Hydration Beyond Water: Staying Energised Through a British Heatwave

Glass jug of water with cucumber and mint, fresh berries and a bowl of salad on a sunny kitchen counter

When the heat hits, plain water is not always enough. Learn how electrolytes, food and timing keep you genuinely hydrated and energised through summer.

A proper British heatwave arrives a few times a summer, catches us all slightly off guard, and leaves us flagging by mid afternoon. We are told to drink more water, which is sound advice as far as it goes. But hydration is a little more interesting than simply pouring water down, and understanding it can be the difference between wilting and thriving when the temperature climbs.

Why water alone is not the whole story

When you sweat, you lose more than water. You lose electrolytes, the minerals like sodium, potassium and magnesium that help your body actually hold on to fluid and use it. Drink litres of plain water on a very hot day and you can sometimes dilute these minerals, which is why you might feel oddly tired or headachy despite drinking plenty. Real hydration is about balance, not just volume.

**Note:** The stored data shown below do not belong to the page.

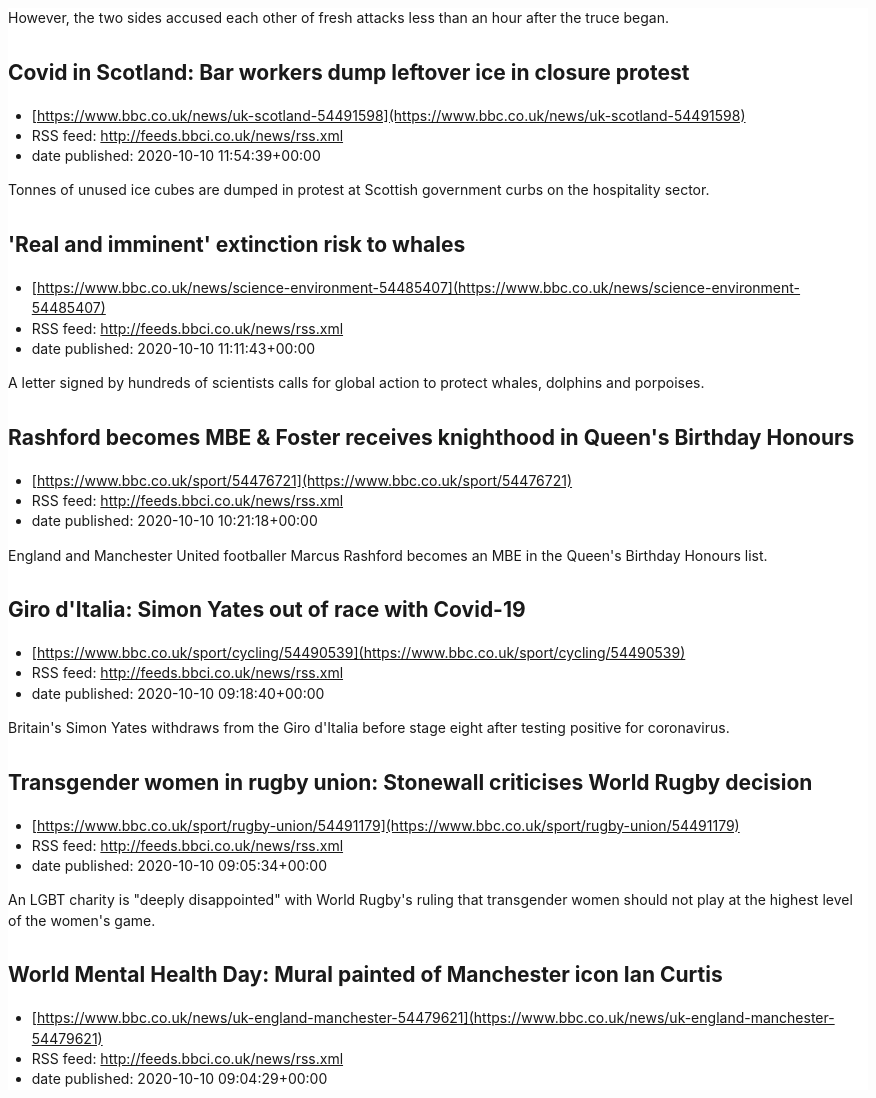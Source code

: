 However, the two sides accused each other of fresh attacks less than an hour after the truce began.

## Covid in Scotland: Bar workers dump leftover ice in closure protest
 - [https://www.bbc.co.uk/news/uk-scotland-54491598](https://www.bbc.co.uk/news/uk-scotland-54491598)
 - RSS feed: http://feeds.bbci.co.uk/news/rss.xml
 - date published: 2020-10-10 11:54:39+00:00

Tonnes of unused ice cubes are dumped in protest at Scottish government curbs on the hospitality sector.

## 'Real and imminent' extinction risk to whales
 - [https://www.bbc.co.uk/news/science-environment-54485407](https://www.bbc.co.uk/news/science-environment-54485407)
 - RSS feed: http://feeds.bbci.co.uk/news/rss.xml
 - date published: 2020-10-10 11:11:43+00:00

A letter signed by hundreds of scientists calls for global action to protect whales, dolphins and porpoises.

## Rashford becomes MBE & Foster receives knighthood in Queen's Birthday Honours
 - [https://www.bbc.co.uk/sport/54476721](https://www.bbc.co.uk/sport/54476721)
 - RSS feed: http://feeds.bbci.co.uk/news/rss.xml
 - date published: 2020-10-10 10:21:18+00:00

England and Manchester United footballer Marcus Rashford becomes an MBE in the Queen's Birthday Honours list.

## Giro d'Italia: Simon Yates out of race with Covid-19
 - [https://www.bbc.co.uk/sport/cycling/54490539](https://www.bbc.co.uk/sport/cycling/54490539)
 - RSS feed: http://feeds.bbci.co.uk/news/rss.xml
 - date published: 2020-10-10 09:18:40+00:00

Britain's Simon Yates withdraws from the Giro d'Italia before stage eight after testing positive for coronavirus.

## Transgender women in rugby union: Stonewall criticises World Rugby decision
 - [https://www.bbc.co.uk/sport/rugby-union/54491179](https://www.bbc.co.uk/sport/rugby-union/54491179)
 - RSS feed: http://feeds.bbci.co.uk/news/rss.xml
 - date published: 2020-10-10 09:05:34+00:00

An LGBT charity is "deeply disappointed" with World Rugby's ruling that transgender women should not play at the highest level of the women's game.

## World Mental Health Day: Mural painted of Manchester icon Ian Curtis
 - [https://www.bbc.co.uk/news/uk-england-manchester-54479621](https://www.bbc.co.uk/news/uk-england-manchester-54479621)
 - RSS feed: http://feeds.bbci.co.uk/news/rss.xml
 - date published: 2020-10-10 09:04:29+00:00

This does not mean reaching for sugary sports drinks. For most of us, on most days, the fix is gentler and comes largely from food.

Eat your water

A surprising amount of your daily hydration comes from what you eat, not just what you drink. Many fruits and vegetables are more than ninety percent water, and they bring those helpful electrolytes along for free. Cucumber, tomatoes, watermelon, strawberries, courgettes, lettuce and oranges are all summer-friendly and quietly hydrating. A big salad or a bowl of chilled fruit does more for your hydration than people realise.

A pinch of salt on your food matters too, especially if you have been sweating a lot. Sodium gets an unfairly bad reputation, but on a hot, active day your body genuinely needs it to stay balanced. The same goes for potassium, found in bananas, potatoes and leafy greens, and magnesium, found in nuts, seeds and wholegrains.

Smarter drinking

How you drink matters as much as how much. Sipping steadily through the day keeps you topped up far better than gulping a litre at once, which mostly ends up passing straight through you. Keep a bottle within reach and treat it as a slow, all-day habit rather than a chore to complete.

If plain water bores you, make it more appealing. Add slices of cucumber, lemon, mint or a few frozen berries. Herbal teas count, hot or iced. Even your morning coffee contributes more than the old myths suggest, though it is wise not to rely on it.

On a particularly hot and sweaty day, a simple homemade electrolyte drink can help. A large glass of water with a squeeze of lemon, a tiny pinch of salt and a splash of fruit juice does the job without the sugar load of shop-bought versions.

Read your own signals

Thirst is a late signal, so do not wait for it. Better cues are the colour of your urine, which should be pale straw rather than dark, and your energy. That mid-afternoon slump on a hot day is very often mild dehydration in disguise, and a proper drink with a bit of food will lift it faster than another coffee.

Be especially mindful in the heat if you are older, exercising, or out in the sun for long stretches, as the need rises quickly. Listen to your body, eat your water as well as drinking it, and a heatwave becomes something to enjoy rather than endure.